After seeing the big drop in power from lowering the FCLK, I tried enabling "DF C states", or Data Fabric states, this allows the IO die to downclock when idle. Alongside that I also had to explicitly disable SOC_OC and LN2 modes. Finally I saw the IO die downclock, but then the issues started popping up.As it turns out, AMD has good reason to disable IOD power saving by default, the SATA, USB and sometimes even PCIe devices randomly started locking up or disconnecting from the system whenever the fabric downclocked!
Secondly, it didn't actually matter, the power savings were there - with almost an extra 15W shaved off compared to a flat 1333 FCLK - but it jumped back up at the slightest hint of load, even a single idling Windows VM was enough to nullify it, so I ended up reverting these settings back to defaults.
VRM phase shedding
Turns out VRM phase shedding - which is the technique of turning off VRM power stages when the power demand is low - is entirely disabled by default on this motherboard. It took me quite some time to find it in the BIOS, but after setting VRM power management to "low performance" (what a name...), it dropped almost 20W of low-load power at the wall, which seems really high but it is what I observed. Presumably frequency ramping might be slower with more aggressive phase shedding, but I did not observe any appreciable performance losses, so I kept it this way.
Core C-States
The last power saving optimization I implemented was enabling CPU C6 states, this is a core deep-sleep state that is disabled by default. I don't think there is a single Ryzen product with C6 states that don't carry some form of bug attached with them, but for Zen 2 CPUs this bug comes in the form of a hard system lock-up after 1044 days of uptime - the cores will fail to exit C6 state after that.As I don't foresee myself ever getting near 3 years of uptime on this thing, this is a non-issue for me. C6 enabled, 25W saved, simple as that.

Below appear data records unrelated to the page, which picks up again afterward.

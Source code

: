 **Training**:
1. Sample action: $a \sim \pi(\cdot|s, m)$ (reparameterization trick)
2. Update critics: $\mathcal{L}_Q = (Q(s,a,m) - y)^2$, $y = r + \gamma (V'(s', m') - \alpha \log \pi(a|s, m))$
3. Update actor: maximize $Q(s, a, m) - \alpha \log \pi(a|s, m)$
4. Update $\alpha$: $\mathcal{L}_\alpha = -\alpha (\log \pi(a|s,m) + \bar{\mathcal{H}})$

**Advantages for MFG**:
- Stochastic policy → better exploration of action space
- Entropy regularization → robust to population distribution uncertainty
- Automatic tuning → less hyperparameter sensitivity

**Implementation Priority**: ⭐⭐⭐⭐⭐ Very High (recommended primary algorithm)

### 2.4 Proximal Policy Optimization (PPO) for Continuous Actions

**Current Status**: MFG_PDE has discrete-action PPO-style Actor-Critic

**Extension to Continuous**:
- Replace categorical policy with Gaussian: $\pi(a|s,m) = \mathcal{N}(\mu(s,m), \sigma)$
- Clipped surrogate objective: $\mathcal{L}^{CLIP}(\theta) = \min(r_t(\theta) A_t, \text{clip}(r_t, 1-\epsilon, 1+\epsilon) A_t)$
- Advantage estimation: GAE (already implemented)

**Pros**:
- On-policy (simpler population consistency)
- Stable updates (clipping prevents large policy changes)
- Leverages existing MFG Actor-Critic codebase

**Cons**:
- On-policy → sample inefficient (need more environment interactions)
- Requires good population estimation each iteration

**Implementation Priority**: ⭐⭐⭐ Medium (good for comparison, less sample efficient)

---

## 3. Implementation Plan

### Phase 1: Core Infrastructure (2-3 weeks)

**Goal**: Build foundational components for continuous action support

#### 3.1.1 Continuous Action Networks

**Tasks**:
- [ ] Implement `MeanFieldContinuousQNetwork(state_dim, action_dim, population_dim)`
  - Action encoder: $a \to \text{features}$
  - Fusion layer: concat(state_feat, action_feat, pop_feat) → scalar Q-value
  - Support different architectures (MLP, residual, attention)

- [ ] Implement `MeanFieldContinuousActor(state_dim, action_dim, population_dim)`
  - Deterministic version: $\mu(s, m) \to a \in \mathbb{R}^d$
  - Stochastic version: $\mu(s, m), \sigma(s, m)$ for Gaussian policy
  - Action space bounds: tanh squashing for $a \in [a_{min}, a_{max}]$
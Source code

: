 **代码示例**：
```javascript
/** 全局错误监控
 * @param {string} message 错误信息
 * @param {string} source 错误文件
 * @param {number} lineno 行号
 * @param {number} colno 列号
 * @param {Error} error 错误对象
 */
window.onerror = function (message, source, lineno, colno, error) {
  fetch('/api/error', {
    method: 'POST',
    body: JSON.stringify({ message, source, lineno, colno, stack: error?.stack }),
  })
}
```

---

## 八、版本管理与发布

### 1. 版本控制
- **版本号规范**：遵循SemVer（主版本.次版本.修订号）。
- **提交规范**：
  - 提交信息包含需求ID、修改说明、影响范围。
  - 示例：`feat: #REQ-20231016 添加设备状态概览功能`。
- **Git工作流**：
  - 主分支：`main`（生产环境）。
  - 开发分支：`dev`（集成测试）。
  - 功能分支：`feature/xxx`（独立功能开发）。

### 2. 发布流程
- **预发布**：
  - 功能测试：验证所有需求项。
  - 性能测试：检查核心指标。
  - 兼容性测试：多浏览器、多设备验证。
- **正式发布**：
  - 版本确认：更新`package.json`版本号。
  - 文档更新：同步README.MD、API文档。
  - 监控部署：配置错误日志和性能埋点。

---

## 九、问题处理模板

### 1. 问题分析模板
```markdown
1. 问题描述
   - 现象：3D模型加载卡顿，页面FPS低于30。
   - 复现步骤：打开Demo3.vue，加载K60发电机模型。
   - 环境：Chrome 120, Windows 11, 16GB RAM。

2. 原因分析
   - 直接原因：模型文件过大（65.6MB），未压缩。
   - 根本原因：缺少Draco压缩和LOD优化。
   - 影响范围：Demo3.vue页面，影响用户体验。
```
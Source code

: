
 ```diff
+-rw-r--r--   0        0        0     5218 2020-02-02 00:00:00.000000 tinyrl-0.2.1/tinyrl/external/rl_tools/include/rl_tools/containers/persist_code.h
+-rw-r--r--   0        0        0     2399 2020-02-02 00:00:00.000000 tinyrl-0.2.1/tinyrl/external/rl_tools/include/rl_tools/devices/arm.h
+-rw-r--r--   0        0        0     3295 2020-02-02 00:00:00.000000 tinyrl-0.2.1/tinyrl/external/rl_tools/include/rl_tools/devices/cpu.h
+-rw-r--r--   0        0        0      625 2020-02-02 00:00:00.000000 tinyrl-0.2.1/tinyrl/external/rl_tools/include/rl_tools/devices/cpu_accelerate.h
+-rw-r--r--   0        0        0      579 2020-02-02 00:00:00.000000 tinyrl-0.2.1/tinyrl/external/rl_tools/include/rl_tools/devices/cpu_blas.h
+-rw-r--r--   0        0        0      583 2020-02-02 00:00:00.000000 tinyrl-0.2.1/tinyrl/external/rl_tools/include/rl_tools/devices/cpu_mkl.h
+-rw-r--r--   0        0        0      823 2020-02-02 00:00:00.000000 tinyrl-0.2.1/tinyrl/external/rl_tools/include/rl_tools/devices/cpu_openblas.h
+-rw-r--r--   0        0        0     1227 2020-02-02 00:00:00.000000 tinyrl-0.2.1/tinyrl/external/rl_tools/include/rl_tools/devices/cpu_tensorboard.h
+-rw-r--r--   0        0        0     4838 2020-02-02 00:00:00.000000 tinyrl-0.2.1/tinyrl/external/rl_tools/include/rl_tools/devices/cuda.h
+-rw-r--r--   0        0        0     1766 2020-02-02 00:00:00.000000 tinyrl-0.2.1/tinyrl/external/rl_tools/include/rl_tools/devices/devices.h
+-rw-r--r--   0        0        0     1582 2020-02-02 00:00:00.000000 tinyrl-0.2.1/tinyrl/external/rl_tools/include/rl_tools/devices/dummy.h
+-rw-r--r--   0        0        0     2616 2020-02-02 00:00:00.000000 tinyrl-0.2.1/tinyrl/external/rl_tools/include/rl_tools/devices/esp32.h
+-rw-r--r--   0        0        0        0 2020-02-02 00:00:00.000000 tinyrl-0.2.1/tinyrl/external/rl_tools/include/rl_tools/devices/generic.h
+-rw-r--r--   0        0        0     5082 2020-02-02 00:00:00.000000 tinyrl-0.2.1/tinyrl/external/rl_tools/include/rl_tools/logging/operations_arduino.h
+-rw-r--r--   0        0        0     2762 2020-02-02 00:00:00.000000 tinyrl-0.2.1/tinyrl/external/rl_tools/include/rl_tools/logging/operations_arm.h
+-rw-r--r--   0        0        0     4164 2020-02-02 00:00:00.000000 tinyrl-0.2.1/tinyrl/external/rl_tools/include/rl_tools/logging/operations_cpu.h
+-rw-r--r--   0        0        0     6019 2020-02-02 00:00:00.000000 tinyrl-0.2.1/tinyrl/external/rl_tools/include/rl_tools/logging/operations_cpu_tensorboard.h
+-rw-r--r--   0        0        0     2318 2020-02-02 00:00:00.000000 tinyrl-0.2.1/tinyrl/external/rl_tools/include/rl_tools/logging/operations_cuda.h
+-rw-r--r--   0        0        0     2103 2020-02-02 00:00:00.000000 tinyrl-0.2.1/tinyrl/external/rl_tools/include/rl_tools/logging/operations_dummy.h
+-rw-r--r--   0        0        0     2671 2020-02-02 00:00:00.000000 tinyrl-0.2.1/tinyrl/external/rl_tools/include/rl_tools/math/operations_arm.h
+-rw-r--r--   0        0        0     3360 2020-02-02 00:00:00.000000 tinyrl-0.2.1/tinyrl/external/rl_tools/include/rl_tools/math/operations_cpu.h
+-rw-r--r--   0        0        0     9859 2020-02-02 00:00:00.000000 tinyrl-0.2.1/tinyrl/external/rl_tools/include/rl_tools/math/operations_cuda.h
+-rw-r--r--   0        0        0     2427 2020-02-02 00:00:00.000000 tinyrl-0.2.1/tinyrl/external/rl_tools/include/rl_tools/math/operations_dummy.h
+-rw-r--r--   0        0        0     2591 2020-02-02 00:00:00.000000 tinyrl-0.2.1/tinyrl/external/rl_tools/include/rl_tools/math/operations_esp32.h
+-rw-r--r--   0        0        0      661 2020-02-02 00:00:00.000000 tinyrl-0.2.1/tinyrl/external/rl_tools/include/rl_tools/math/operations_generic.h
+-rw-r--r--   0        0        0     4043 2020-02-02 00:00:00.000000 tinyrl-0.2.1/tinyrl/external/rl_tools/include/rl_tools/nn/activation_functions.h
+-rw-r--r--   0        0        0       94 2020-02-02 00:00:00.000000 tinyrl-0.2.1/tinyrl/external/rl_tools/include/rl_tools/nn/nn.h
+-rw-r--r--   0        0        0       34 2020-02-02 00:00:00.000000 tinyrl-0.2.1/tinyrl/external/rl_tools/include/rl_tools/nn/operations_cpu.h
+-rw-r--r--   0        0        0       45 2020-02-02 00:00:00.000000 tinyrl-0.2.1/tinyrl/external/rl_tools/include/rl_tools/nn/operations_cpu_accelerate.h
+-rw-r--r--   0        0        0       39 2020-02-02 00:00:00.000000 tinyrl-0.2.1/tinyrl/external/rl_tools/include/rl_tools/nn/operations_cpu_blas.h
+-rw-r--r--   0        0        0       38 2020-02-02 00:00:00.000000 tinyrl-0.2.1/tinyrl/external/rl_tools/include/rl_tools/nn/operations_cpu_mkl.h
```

Power tuning final numbers
All of this power saving reflected in a low-load test workload power consumption reduction from the "all-stock" 250W down to 160W with all the SSDs and PCIe devices installed (but not the HDDs). Quite an incredible power reduction from just turning on a few BIOS settings, of course ignoring some of the attached performance reductions.
Wrapping up
With the system assembled, BIOS configured for low-power (relatively speaking, this is still a Threadripper), it was time to install and configure Proxmox VE, do a quick final burn-in test and start migrating VMs. I won't go into the software side here, that may be for a future article on running Proxmox VE on consumer-grade hardware with "odd usecases", but I will put this amusing BIOS drive listing in here.- AMD Ryzen Threadripper 3960X
- CoolerMaster Wraithripper
- GIGABYTE TRX40 AORUS XTREME
- 8x 32GB Micron MTA18ASF4G72AZ-3G2B1 DDR4-3200 ECC
- 3x SK Hynix PE3110 960GB NVMe SSD
- 1x Corsair Force MP510 960GB NVMe SSD
- 8x Samsung PM983 3.84TB NVMe SSD
- 2x random 1TB 2.5" 5400rpm SATA HDD
- 3x Toshiba MG06 8TB 7200rpm SATA HDD
- Intel X550 Dual 10GbE (Onboard)
- Mellanox ConnectX-3 Pro 40GbE QSFP+ with Noctua NF-A4x10 PWM
- Seasonic Focus PX 650W
- Fractal Design Define 7 XL + 3x Arctic P14 PST CO
Naturally the power consumption did not stay at a comfy 160W, once the HDDs have been added and all the VMs were migrated over, the system sits more around the original estimate of 200W, which is still quite decent for such a beastly NAS.
Thank you for reading my nonsense rambling and I hope it was at least enjoyable if not useful!